— Directions —
The answer must be every line below that contains the string "overset".

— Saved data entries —
──────────

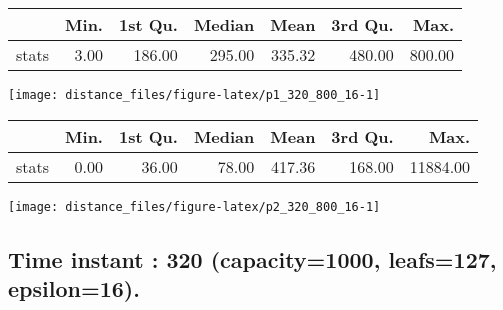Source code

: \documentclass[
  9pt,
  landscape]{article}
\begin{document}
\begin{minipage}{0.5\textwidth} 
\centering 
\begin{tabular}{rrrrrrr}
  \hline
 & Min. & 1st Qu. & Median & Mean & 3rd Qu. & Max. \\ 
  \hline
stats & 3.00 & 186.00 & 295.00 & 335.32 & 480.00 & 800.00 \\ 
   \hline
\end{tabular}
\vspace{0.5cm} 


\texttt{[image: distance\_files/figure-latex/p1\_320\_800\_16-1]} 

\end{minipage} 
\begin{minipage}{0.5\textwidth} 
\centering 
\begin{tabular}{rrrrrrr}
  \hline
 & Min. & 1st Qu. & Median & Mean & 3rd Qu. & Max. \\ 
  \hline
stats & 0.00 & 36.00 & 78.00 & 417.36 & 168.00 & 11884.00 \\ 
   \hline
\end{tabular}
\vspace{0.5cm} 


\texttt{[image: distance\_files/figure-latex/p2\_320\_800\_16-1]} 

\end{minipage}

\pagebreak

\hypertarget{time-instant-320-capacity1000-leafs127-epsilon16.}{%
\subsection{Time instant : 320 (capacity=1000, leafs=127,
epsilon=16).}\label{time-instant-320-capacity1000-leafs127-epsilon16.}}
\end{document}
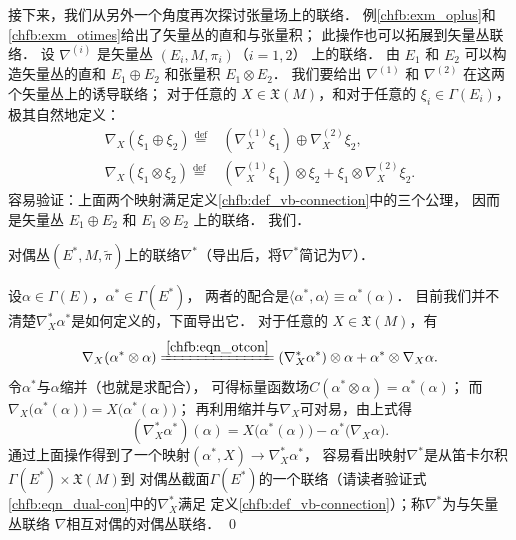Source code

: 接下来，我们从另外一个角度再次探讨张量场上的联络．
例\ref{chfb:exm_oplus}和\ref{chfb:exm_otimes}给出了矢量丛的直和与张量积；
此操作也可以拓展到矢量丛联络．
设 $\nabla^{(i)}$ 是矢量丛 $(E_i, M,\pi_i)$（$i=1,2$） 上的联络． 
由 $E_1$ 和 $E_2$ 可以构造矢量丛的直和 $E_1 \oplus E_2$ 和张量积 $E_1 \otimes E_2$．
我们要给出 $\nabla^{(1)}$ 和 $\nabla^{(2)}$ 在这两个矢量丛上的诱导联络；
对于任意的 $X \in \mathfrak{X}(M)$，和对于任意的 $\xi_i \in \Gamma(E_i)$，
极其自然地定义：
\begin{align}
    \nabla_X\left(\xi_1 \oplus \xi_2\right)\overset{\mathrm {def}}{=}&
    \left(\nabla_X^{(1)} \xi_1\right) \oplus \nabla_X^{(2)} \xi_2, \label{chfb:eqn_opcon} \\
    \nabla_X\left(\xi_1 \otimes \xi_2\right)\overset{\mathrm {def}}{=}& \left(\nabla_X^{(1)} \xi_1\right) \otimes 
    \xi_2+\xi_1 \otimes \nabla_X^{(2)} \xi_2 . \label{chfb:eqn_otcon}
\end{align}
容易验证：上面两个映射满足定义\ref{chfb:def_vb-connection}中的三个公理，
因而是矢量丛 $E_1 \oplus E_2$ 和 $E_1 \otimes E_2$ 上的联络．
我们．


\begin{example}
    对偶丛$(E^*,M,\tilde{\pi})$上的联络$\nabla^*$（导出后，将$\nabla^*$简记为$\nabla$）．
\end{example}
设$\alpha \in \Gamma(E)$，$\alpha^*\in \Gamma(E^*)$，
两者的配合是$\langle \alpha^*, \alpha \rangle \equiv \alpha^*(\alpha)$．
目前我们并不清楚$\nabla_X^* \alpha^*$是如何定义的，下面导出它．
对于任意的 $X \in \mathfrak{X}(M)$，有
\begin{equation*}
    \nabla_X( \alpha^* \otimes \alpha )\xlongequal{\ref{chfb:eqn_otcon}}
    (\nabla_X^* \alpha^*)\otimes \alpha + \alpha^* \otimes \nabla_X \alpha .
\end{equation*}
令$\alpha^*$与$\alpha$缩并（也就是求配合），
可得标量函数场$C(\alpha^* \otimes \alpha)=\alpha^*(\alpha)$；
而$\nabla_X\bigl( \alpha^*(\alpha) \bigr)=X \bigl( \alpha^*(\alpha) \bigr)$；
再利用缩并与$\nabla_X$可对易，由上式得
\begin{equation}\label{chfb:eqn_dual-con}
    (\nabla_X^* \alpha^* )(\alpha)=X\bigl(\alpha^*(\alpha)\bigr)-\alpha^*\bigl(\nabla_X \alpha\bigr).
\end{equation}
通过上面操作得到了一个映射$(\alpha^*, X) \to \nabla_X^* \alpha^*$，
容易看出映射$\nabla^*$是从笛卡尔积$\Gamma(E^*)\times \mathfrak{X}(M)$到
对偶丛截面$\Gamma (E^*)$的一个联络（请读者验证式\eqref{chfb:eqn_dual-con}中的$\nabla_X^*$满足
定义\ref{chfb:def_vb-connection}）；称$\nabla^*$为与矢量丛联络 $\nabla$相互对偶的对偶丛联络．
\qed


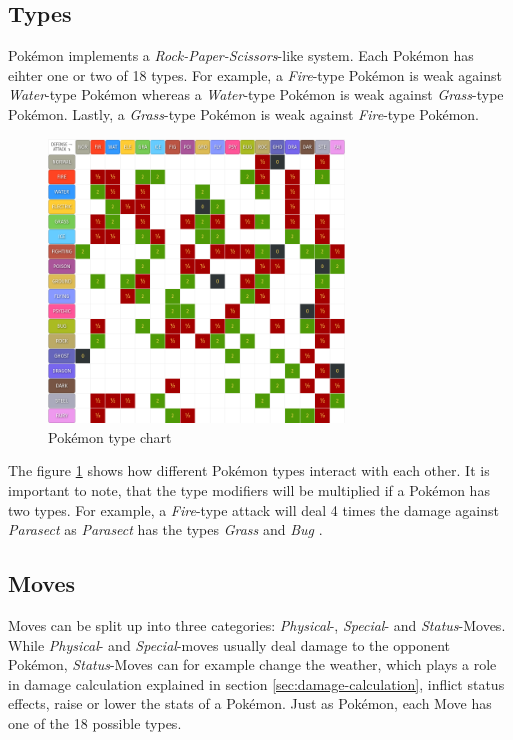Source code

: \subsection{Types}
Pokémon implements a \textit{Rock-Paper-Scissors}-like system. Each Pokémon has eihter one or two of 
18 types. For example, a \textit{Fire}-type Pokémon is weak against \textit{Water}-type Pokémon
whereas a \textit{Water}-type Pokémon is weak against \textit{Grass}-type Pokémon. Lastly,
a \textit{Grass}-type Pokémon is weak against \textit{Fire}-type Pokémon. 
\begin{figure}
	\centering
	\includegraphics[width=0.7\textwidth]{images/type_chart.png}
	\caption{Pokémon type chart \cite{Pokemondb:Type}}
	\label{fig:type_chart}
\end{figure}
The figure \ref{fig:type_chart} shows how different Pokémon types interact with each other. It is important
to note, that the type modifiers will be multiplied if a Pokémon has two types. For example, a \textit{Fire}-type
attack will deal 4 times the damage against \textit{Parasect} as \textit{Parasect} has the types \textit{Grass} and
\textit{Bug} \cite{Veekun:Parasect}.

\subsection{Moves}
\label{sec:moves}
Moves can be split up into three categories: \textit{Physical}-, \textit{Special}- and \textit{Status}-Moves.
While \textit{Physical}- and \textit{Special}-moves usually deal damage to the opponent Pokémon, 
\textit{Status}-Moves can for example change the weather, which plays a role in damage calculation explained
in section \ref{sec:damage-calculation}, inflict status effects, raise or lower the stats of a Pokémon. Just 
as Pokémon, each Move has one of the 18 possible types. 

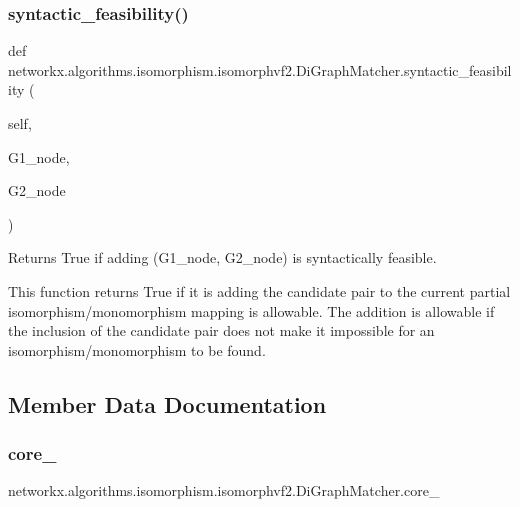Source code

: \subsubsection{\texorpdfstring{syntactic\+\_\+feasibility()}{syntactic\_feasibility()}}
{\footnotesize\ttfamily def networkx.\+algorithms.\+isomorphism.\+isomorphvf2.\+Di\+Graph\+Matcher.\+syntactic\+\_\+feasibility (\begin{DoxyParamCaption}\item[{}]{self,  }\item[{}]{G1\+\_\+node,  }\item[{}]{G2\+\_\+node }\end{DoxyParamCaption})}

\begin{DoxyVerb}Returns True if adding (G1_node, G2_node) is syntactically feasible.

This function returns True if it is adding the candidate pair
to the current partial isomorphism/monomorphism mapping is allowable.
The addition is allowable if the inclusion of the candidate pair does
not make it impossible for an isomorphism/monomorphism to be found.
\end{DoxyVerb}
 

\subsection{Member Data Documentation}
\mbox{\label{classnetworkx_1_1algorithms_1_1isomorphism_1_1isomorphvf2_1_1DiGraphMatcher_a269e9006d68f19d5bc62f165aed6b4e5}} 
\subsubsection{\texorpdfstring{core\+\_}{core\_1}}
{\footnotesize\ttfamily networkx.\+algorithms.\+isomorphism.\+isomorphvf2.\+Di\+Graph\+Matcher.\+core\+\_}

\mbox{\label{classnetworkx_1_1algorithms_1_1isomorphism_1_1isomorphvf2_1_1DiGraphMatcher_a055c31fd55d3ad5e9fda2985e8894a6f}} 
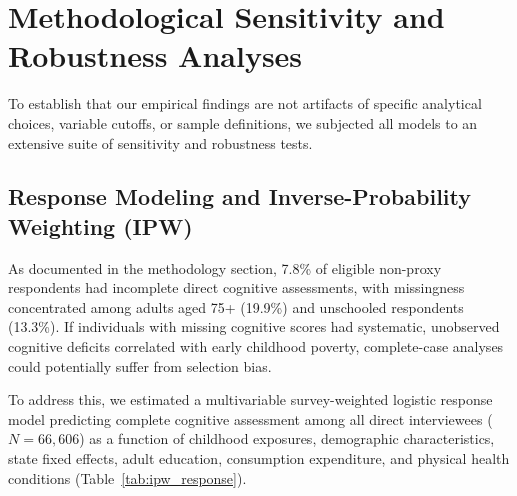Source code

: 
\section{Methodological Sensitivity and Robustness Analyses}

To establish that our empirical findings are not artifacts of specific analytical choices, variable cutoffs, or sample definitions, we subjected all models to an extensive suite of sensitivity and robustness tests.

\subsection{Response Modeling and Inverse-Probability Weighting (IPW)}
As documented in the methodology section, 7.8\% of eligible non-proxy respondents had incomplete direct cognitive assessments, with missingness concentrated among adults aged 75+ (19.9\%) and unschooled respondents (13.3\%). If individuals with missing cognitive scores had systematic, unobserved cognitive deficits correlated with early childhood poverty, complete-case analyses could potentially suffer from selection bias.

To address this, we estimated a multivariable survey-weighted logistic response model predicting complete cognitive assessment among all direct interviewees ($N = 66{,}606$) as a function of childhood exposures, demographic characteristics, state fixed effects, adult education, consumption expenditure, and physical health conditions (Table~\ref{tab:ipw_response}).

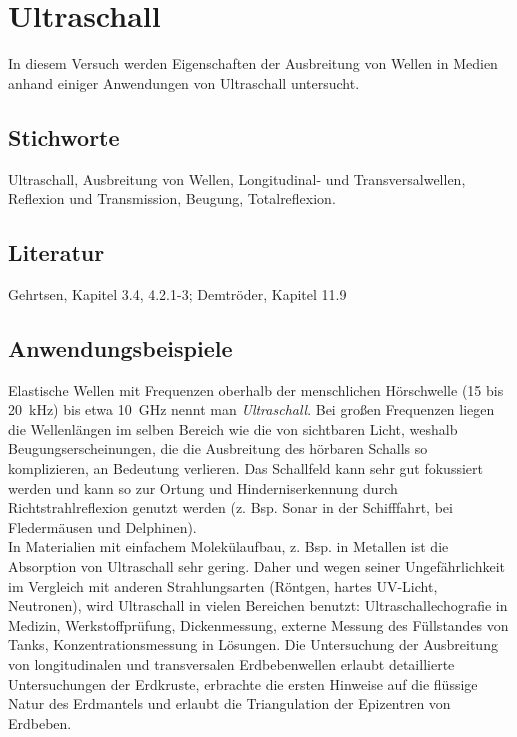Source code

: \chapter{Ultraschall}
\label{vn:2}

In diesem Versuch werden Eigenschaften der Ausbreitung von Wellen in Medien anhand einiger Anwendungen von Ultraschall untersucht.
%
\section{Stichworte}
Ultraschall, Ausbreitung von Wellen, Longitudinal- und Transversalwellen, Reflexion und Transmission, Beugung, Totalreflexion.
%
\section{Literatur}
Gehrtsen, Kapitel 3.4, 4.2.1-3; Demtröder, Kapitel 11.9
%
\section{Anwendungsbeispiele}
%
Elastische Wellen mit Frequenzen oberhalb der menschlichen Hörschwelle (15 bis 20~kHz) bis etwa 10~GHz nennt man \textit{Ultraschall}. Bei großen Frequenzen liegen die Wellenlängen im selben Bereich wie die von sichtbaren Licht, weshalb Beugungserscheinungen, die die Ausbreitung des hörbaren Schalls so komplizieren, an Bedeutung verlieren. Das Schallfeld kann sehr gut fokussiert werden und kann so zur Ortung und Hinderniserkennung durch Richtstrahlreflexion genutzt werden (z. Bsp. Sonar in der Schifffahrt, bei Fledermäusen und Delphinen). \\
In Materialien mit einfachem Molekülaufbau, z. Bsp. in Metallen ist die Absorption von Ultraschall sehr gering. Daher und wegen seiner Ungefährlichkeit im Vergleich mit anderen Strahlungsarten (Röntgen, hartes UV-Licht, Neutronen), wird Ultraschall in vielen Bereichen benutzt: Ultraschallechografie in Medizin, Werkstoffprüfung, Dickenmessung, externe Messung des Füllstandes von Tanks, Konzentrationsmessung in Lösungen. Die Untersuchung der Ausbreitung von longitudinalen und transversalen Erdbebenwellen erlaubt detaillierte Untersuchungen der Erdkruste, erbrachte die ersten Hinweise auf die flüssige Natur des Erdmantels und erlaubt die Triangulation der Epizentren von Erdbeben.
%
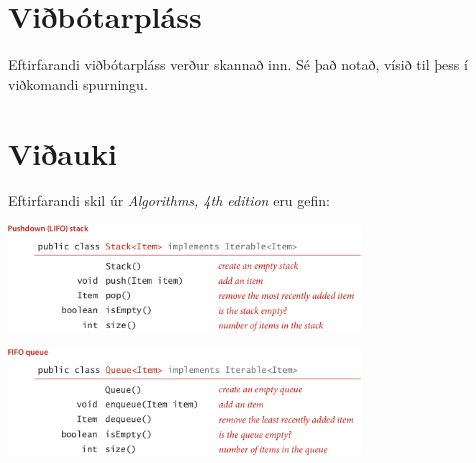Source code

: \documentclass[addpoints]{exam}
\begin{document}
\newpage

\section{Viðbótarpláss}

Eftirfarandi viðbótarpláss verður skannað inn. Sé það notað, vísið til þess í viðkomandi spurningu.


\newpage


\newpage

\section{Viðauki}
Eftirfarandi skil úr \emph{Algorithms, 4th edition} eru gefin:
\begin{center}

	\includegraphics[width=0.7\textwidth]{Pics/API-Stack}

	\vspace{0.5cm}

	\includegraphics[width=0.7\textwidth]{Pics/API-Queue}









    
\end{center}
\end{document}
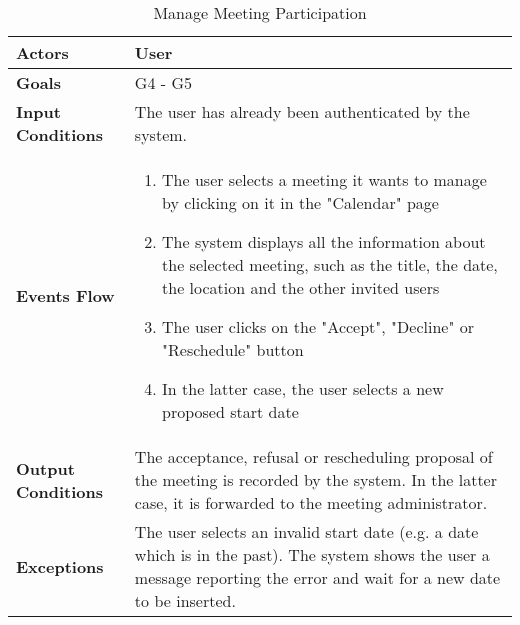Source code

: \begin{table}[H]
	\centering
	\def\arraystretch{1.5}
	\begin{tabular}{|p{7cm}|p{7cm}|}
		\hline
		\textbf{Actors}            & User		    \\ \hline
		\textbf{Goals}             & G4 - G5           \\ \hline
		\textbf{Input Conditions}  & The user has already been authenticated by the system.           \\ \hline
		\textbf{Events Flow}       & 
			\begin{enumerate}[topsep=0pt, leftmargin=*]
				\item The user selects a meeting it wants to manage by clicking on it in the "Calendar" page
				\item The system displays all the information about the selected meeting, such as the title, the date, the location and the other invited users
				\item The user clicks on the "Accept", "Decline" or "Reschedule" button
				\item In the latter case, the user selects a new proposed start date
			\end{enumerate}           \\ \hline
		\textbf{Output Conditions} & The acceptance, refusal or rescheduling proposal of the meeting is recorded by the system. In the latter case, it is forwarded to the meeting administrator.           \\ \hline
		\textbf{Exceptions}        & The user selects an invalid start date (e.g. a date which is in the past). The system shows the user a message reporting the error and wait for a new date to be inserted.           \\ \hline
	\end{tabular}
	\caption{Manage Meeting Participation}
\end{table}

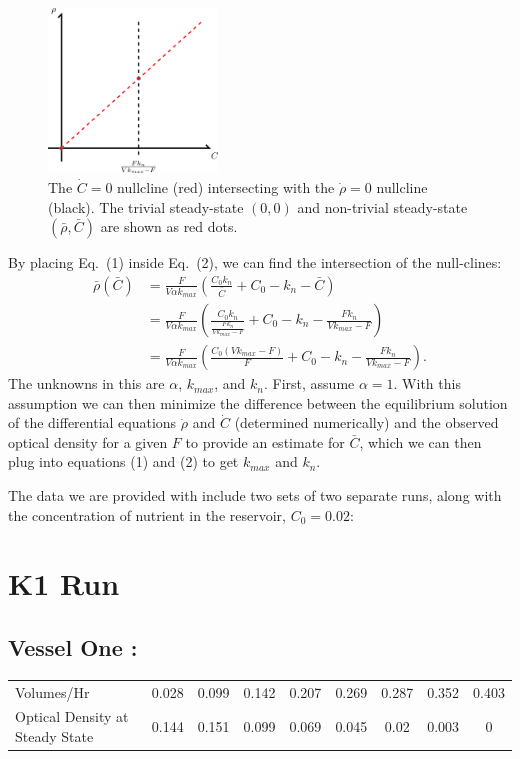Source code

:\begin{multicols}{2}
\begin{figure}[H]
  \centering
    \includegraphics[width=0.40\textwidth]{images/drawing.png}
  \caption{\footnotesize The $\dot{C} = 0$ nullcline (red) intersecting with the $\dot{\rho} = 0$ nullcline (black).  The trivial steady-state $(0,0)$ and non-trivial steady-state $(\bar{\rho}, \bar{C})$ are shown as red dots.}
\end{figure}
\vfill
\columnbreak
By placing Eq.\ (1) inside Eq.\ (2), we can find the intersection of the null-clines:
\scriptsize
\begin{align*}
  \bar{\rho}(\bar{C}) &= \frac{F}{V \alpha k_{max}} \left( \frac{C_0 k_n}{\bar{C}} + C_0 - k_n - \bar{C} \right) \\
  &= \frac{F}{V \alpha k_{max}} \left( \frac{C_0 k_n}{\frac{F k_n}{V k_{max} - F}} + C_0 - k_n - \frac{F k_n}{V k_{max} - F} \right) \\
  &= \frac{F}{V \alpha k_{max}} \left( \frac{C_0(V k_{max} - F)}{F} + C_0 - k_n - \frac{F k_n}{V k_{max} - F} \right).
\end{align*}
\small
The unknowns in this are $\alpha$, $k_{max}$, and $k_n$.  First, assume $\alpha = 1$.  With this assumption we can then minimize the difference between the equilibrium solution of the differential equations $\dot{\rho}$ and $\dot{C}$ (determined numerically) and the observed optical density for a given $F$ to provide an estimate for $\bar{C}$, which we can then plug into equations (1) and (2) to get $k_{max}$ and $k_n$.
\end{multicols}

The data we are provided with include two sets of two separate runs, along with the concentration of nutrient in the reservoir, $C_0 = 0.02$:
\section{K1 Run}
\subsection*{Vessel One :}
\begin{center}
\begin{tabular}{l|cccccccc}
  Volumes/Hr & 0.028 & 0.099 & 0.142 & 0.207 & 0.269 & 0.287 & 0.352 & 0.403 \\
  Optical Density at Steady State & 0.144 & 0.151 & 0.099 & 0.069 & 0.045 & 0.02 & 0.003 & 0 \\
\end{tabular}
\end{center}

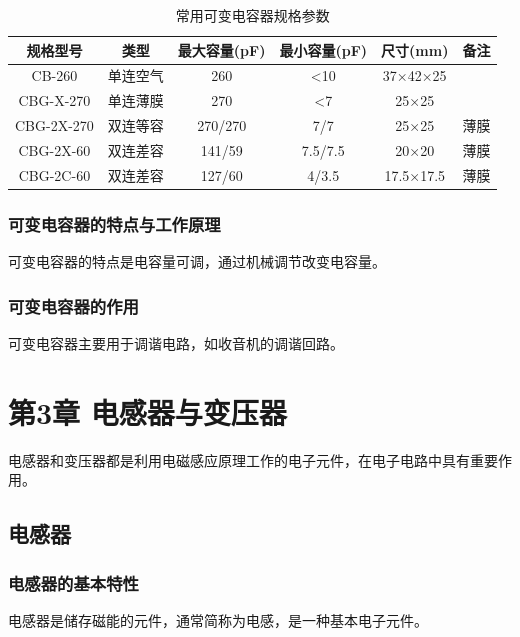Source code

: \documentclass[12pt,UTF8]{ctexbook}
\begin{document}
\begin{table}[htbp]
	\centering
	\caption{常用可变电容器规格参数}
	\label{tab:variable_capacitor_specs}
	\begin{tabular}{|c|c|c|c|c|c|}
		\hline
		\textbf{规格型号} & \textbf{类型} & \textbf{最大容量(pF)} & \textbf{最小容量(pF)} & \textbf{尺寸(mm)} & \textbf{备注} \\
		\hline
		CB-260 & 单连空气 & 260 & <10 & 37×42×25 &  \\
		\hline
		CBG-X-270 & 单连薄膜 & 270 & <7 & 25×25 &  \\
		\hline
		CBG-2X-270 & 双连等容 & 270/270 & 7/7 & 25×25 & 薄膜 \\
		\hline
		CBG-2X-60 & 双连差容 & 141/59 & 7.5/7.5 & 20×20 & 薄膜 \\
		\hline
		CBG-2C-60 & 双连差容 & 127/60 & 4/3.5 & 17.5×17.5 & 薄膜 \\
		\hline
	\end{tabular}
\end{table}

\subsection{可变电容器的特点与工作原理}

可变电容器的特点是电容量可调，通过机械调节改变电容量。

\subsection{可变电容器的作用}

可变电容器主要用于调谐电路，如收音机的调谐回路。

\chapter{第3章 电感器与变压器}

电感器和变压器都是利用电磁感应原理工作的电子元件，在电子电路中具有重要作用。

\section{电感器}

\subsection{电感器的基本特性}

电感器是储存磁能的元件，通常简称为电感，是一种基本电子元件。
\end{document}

──────────

— Result for this task —
    \nabla_X\left(\xi_1 \oplus \xi_2\right)\overset{\mathrm {def}}{=}&
    \nabla_X\left(\xi_1 \otimes \xi_2\right)\overset{\mathrm {def}}{=}& \left(\nabla_X^{(1)} \xi_1\right) \otimes 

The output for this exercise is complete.